Pictures paired with source code
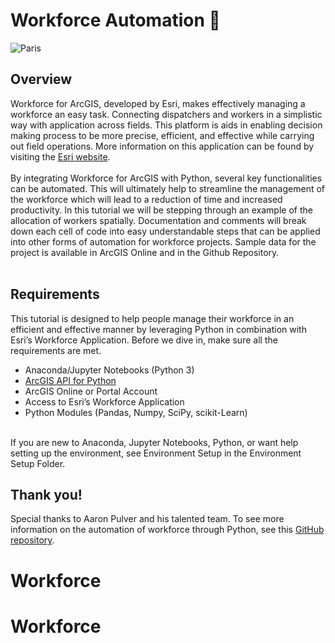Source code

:# Workforce Automation :construction:


<img src="https://d1kzzle2o3w7pf.cloudfront.net/overview-dc0b77c28a2774e095becc5777197076.png" alt="Paris" class="center">


## Overview



Workforce for ArcGIS, developed by Esri, makes effectively managing a workforce an easy task. Connecting dispatchers and workers in a simplistic way with application across fields. This platform is aids in enabling decision making process to be more precise, efficient, and effective while carrying out field operations. More information on this application can be found by visiting the [Esri website](http://www.esri.com/products/workforce).
<br>
<br>
By integrating Workforce for ArcGIS with Python, several key functionalities can be automated. This will ultimately help to streamline the management of the workforce which will lead to a reduction of time and increased productivity. In this tutorial we will be stepping through an example of the allocation of workers spatially. Documentation and comments will break down each cell of code into easy understandable steps that can be applied into other forms of automation for workforce projects. Sample data for the project is available in ArcGIS Online and in the Github Repository. 
<br>
<br>


## Requirements
This tutorial is designed to help people manage their workforce in an efficient and effective manner by leveraging Python in combination with Esri’s Workforce Application. Before we dive in, make sure all the requirements are met. 
<br>
* Anaconda/Jupyter Notebooks (Python 3)
* [ArcGIS API for Python](https://developers.arcgis.com/python/)
* ArcGIS Online or Portal Account
* Access to Esri’s Workforce Application
* Python Modules (Pandas, Numpy, SciPy, scikit-Learn)

<br>
If you are new to Anaconda, Jupyter Notebooks, Python, or want help setting up the environment, see Environment Setup in the Environment Setup Folder.
<br>

## Thank you!
Special thanks to Aaron Pulver and his talented team. To see more information on the automation of workforce through Python, see this [GitHub repository](https://github.com/Esri/workforce-scripts). 
<br>
# Workforce
# Workforce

[Exercise requirements] What lines above contain "help"? Copy them out.

[Finished task]
By integrating Workforce for ArcGIS with Python, several key functionalities can be automated. This will ultimately help to streamline the management of the workforce which will lead to a reduction of time and increased productivity. In this tutorial we will be stepping through an example of the allocation of workers spatially. Documentation and comments will break down each cell of code into easy understandable steps that can be applied into other forms of automation for workforce projects. Sample data for the project is available in ArcGIS Online and in the Github Repository. 
This tutorial is designed to help people manage their workforce in an efficient and effective manner by leveraging Python in combination with Esri’s Workforce Application. Before we dive in, make sure all the requirements are met. 
If you are new to Anaconda, Jupyter Notebooks, Python, or want help setting up the environment, see Environment Setup in the Environment Setup Folder.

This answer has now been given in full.